Source material —
"""

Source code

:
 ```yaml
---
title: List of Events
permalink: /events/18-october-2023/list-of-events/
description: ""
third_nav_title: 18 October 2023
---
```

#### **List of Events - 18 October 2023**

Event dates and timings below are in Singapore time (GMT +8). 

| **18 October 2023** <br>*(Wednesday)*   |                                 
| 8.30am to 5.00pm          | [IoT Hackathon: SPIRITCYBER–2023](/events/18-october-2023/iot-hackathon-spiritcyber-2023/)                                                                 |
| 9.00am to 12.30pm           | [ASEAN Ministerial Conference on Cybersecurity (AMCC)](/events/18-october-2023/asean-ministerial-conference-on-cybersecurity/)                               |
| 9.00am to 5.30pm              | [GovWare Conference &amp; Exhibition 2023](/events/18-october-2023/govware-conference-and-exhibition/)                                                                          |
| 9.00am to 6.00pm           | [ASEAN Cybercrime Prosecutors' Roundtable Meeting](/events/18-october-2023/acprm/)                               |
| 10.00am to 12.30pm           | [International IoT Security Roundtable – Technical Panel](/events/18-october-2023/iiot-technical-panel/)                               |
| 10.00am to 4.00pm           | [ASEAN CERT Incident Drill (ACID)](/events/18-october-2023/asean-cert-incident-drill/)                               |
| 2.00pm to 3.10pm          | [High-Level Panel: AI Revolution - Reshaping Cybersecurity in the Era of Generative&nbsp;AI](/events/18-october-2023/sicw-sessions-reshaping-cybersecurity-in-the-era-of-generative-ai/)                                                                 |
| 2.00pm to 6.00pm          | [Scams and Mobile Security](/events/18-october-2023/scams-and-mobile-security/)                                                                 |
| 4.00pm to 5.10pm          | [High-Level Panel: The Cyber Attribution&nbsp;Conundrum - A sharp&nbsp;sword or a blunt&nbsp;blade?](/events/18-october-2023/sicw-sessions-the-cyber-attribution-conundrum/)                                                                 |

"""

Exercise — The response should consist of all the entries, transcribed exactly.

The answer —
Source code

:
 ```yaml
---
title: List of Events
permalink: /events/18-october-2023/list-of-events/
description: ""
third_nav_title: 18 October 2023
---
```

#### **List of Events - 18 October 2023**

Event dates and timings below are in Singapore time (GMT +8). 

| **18 October 2023** <br>*(Wednesday)*   |                                 
| 8.30am to 5.00pm          | [IoT Hackathon: SPIRITCYBER–2023](/events/18-october-2023/iot-hackathon-spiritcyber-2023/)                                                                 |
| 9.00am to 12.30pm           | [ASEAN Ministerial Conference on Cybersecurity (AMCC)](/events/18-october-2023/asean-ministerial-conference-on-cybersecurity/)                               |
| 9.00am to 5.30pm              | [GovWare Conference &amp; Exhibition 2023](/events/18-october-2023/govware-conference-and-exhibition/)                                                                          |
| 9.00am to 6.00pm           | [ASEAN Cybercrime Prosecutors' Roundtable Meeting](/events/18-october-2023/acprm/)                               |
| 10.00am to 12.30pm           | [International IoT Security Roundtable – Technical Panel](/events/18-october-2023/iiot-technical-panel/)                               |
| 10.00am to 4.00pm           | [ASEAN CERT Incident Drill (ACID)](/events/18-october-2023/asean-cert-incident-drill/)                               |
| 2.00pm to 3.10pm          | [High-Level Panel: AI Revolution - Reshaping Cybersecurity in the Era of Generative&nbsp;AI](/events/18-october-2023/sicw-sessions-reshaping-cybersecurity-in-the-era-of-generative-ai/)                                                                 |
| 2.00pm to 6.00pm          | [Scams and Mobile Security](/events/18-october-2023/scams-and-mobile-security/)                                                                 |
| 4.00pm to 5.10pm          | [High-Level Panel: The Cyber Attribution&nbsp;Conundrum - A sharp&nbsp;sword or a blunt&nbsp;blade?](/events/18-october-2023/sicw-sessions-the-cyber-attribution-conundrum/)                                                                 |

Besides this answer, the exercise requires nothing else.